The purchase of the $1 billion Metropolis project by China’s Greenland Group in 2013 was one of the early milestones in an outbound real estate investment wave that put the Shanghai-based developer onto a global stage, beside co-stars such as Dalian Wanda Group, HNA and Country Garden.
Now, Greenland is said to be looking for a buyer for the biggest piece of that $1 billion dream, as disappointing sales and a cut-off in capital outflows force the Chinese developer to pull back from its investments on the US west coast.
Dumping Half the Homes, Plus the Hotel
The company’s Greenland USA arm has put the 56-storey, 736-unit Tower 3 — representing nearly half the homes in the Metropolis project — up for sale for an undisclosed asking price, according to an account by CoStar. The real estate information provider cites a source familiar with the matter as saying that Greenland is seeking $450 million for the condo block.

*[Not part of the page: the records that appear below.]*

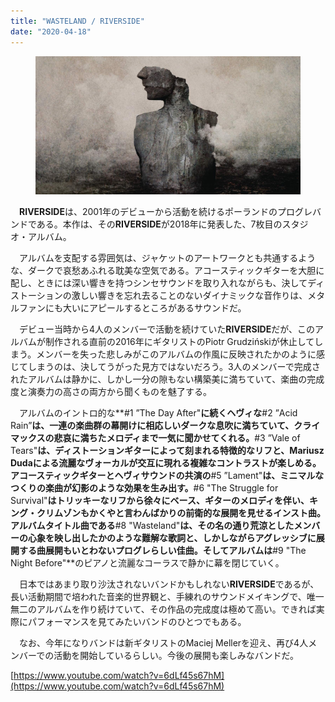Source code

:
 ```yaml
---
title: "WASTELAND / RIVERSIDE"
date: "2020-04-18"
---
```


<figure>

![](/assets/n49422ffd9576_cf50fd92df886e7f0c93350b54d1481f.jpg)

</figure>

　**RIVERSIDE**は、2001年のデビューから活動を続けるポーランドのプログレバンドである。本作は、その**RIVERSIDE**が2018年に発表した、7枚目のスタジオ・アルバム。

　アルバムを支配する雰囲気は、ジャケットのアートワークとも共通するような、ダークで哀愁あふれる耽美な空気である。アコースティックギターを大胆に配し、ときには深い響きを持つシンセサウンドを取り入れながらも、決してディストーションの激しい響きを忘れ去ることのないダイナミックな音作りは、メタルファンにも大いにアピールするところがあるサウンドだ。

　デビュー当時から4人のメンバーで活動を続けていた**RIVERSIDE**だが、このアルバムが制作される直前の2016年にギタリストのPiotr Grudzińskiが休止してしまう。メンバーを失った悲しみがこのアルバムの作風に反映されたかのように感じてしまうのは、決してうがった見方ではないだろう。3人のメンバーで完成されたアルバムは静かに、しかし一分の隙もない構築美に満ちていて、楽曲の完成度と演奏力の高さの両方から聞くものを魅了する。

　アルバムのイントロ的な**#1 ”The Day After"**に続くヘヴィな**#2 ”Acid Rain”**は、一連の楽曲群の幕開けに相応しいダークな息吹に満ちていて、クライマックスの悲哀に満ちたメロディまで一気に聞かせてくれる。**#3 ”Vale of Tears"**は、ディストーションギターによって刻まれる特徴的なリフと、Mariusz Dudaによる流麗なヴォーカルが交互に現れる複雑なコントラストが楽しめる。アコースティックギターとヘヴィサウンドの共演の**#5 ”Lament"**は、ミニマルなつくりの楽曲が幻影のような効果を生み出す。**#6 "The Struggle for Survival"**はトリッキーなリフから徐々にベース、ギターのメロディを伴い、キング・クリムゾンもかくやと言わんばかりの前衛的な展開を見せるインスト曲。アルバムタイトル曲である**#8 "Wasteland"**は、その名の通り荒涼としたメンバーの心象を映し出したかのような難解な歌詞と、しかしながらアグレッシブに展開する曲展開もいとわないプログレらしい佳曲。そしてアルバムは**#9 "The Night Before"**のピアノと流麗なコーラスで静かに幕を閉じていく。

　日本ではあまり取り沙汰されないバンドかもしれない**RIVERSIDE**であるが、長い活動期間で培われた音楽的世界観と、手練れのサウンドメイキングで、唯一無二のアルバムを作り続けていて、その作品の完成度は極めて高い。できれば実際にパフォーマンスを見てみたいバンドのひとつでもある。

　なお、今年になりバンドは新ギタリストのMaciej Mellerを迎え、再び4人メンバーでの活動を開始しているらしい。今後の展開も楽しみなバンドだ。

[https://www.youtube.com/watch?v=6dLf45s67hM](https://www.youtube.com/watch?v=6dLf45s67hM)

The reported move comes just weeks after Greenland was said to be hawking the hotel portion of the 6.5-acre Metropolis development earlier this month, and may indicate that China’s sixth-largest property developer by sales is facing financial pressure in the US after investing in $8 billion in projects on the east and west coasts.
Greenland Tripped Up by Sales Slump
The Shanghai-based developer broke ground on Metropolis four years ago, after buying the site at Francisco and Eighth streets for around $150 million. The deal for the largest undeveloped site in the core business district of downtown Los Angeles marked Greenland’s first US investment.

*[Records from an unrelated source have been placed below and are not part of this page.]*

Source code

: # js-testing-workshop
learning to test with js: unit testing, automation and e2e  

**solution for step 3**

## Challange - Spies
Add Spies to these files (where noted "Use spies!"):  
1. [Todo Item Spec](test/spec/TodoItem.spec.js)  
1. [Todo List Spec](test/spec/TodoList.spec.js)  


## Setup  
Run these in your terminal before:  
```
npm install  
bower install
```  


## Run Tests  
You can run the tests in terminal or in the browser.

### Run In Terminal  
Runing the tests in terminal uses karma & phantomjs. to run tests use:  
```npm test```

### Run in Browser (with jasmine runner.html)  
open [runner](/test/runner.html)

Greenland has now reportedly tapped property consultancy CBRE Group to shop the still uncompleted Tower 3, which is the tallest and final building in the development. Metropolis features a total of three condo towers offering 1,500 units and a tower comprising the Hotel Indigo. Slated for completion in 2019, the project also includes 70,000 square feet of retail and restaurant space.
The CoStar report indicates that condo sales at Metropolis have slumped “dramatically” since September, at which time Greenland had sold about 80 percent of the roughly 500 units in Tower 1 and some units in Tower 2. Greenland fired the original brokerage, Douglas Elliman, that same month and hired boutique brokerage The Agency to sell the remaining condos.

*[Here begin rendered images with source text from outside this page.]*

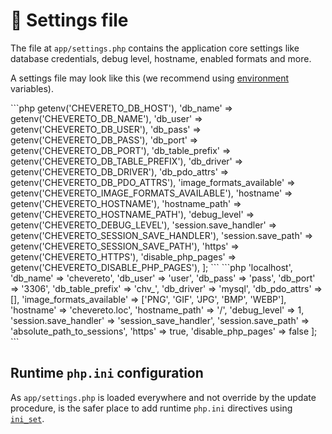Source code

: # 📄 Settings file

The file at `app/settings.php` contains the application core settings like database credentials, debug level, hostname, enabled formats and more.

A settings file may look like this (we recommend using [environment](environment.md) variables).

<code-group>
<code-block title="Env">
```php
<?php
$settings = [
    'db_host' => getenv('CHEVERETO_DB_HOST'),
    'db_name' => getenv('CHEVERETO_DB_NAME'),
    'db_user' => getenv('CHEVERETO_DB_USER'),
    'db_pass' => getenv('CHEVERETO_DB_PASS'),
    'db_port' => getenv('CHEVERETO_DB_PORT'),
    'db_table_prefix' => getenv('CHEVERETO_DB_TABLE_PREFIX'),
    'db_driver' => getenv('CHEVERETO_DB_DRIVER'),
    'db_pdo_attrs' => getenv('CHEVERETO_DB_PDO_ATTRS'),
    'image_formats_available' => getenv('CHEVERETO_IMAGE_FORMATS_AVAILABLE'),
    'hostname' => getenv('CHEVERETO_HOSTNAME'),
    'hostname_path' => getenv('CHEVERETO_HOSTNAME_PATH'),
    'debug_level' => getenv('CHEVERETO_DEBUG_LEVEL'),
    'session.save_handler' => getenv('CHEVERETO_SESSION_SAVE_HANDLER'),
    'session.save_path' => getenv('CHEVERETO_SESSION_SAVE_PATH'),
    'https' => getenv('CHEVERETO_HTTPS'),
    'disable_php_pages' => getenv('CHEVERETO_DISABLE_PHP_PAGES'),
];
```
</code-block>

<code-block title="Direct">
```php
<?php
$settings = [
    'db_host' => 'localhost',
    'db_name' => 'chevereto',
    'db_user' => 'user',
    'db_pass' => 'pass',
    'db_port' => '3306',
    'db_table_prefix' => 'chv_',
    'db_driver' => 'mysql',
    'db_pdo_attrs' => [],
    'image_formats_available' => ['PNG', 'GIF', 'JPG', 'BMP', 'WEBP'],
    'hostname' => 'chevereto.loc',
    'hostname_path' => '/',
    'debug_level' => 1,
    'session.save_handler' => 'session_save_handler',
    'session.save_path' => 'absolute_path_to_sessions',
    'https' => true,
    'disable_php_pages' => false
];
```
</code-block>
</code-group>

## Runtime `php.ini` configuration

As `app/settings.php` is loaded everywhere and not override by the update procedure, is the safer place to add runtime `php.ini` directives using [`ini_set`](https://www.php.net/manual/en/function.ini-set.php).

Project Threatened by Surge in LA Condo Supply
Greenland’s marketing shake-up may have been related to an imminent wave of luxury condos slated to hit the downtown Los Angeles market, amid a surge of over 30,000 residential units projected to launch in the city over the next three years.
The company has also mulled converting most of the development’s planned condo units into rental apartments, which would be sold off to a multifamily operator after completion, according to reports.
Just weeks ago, Greenland USA hired brokerage Marcus and Millichap to market the 18-storey, 350-room Hotel Indigo with an asking price of $280 million, equating to $800,000 per room. A source cited by CoStar speculated that the developer may use the sale proceeds to finance the remainder of the Metropolis project.
The hotel operated by InterContinental Hotels Group officially opened last April.
Shanghai-Based Firm Stumbles in California
Greenland has been facing setbacks in its North American operations, where it has now pulled out of, sold off or put on the market five projects in the last 18 months including four developments in California. In August last year the developer disclosed that it had overdue loans of RMB 457.5 million yuan (then $69.2 million) on some of its domestic projects in China, where it was struggling to pay its bills.
Last October, a Greenland-led Chinese consortium was reported to be selling the $2 billion Landing at Oyster Point, a 42-acre biotech and office project in South San Francisco which hasn’t yet started construction.
The state-owned Chinese firm also withdrew from talks for a 1.9 million square foot mixed-use redevelopment project in the North Hollywood neighbourhood of Los Angeles last November, before paying the mandatory deposit.
Greenland may be faring better in New York City, where the company last month boosted its stake in the Pacific Place Brooklyn housing-led project from 70 to 95 percent. US partner Forest City Realty Trust reduced its stake to five percent in the long-delayed, $5 billion mega-project.
Greenland Dumps Projects, But Anbang Brought Up on Charges
In recent months, other high-profile Chinese investors including Anbang Insurance Group, Dalian Wanda Group and HNA Group have faced their own set of challenges after scooping up overseas real estate projects and trophy buildings. China’s insurance regulator this week took over Beijing-based Anbang, which famously bought New York’s Waldorf Astoria hotel in 2014, and indicted its former boss Wu Xiaohui for economic crimes.
Wanda is selling off projects in mainland China, the UK and Australia, as the company struggles financially following a global deal spree. And debt-addled mainland conglomerate HNA is scrambling to raise money and sell off properties in New York and Hong Kong as the Hainan-based firm backpedals on a $40 billion buying binge.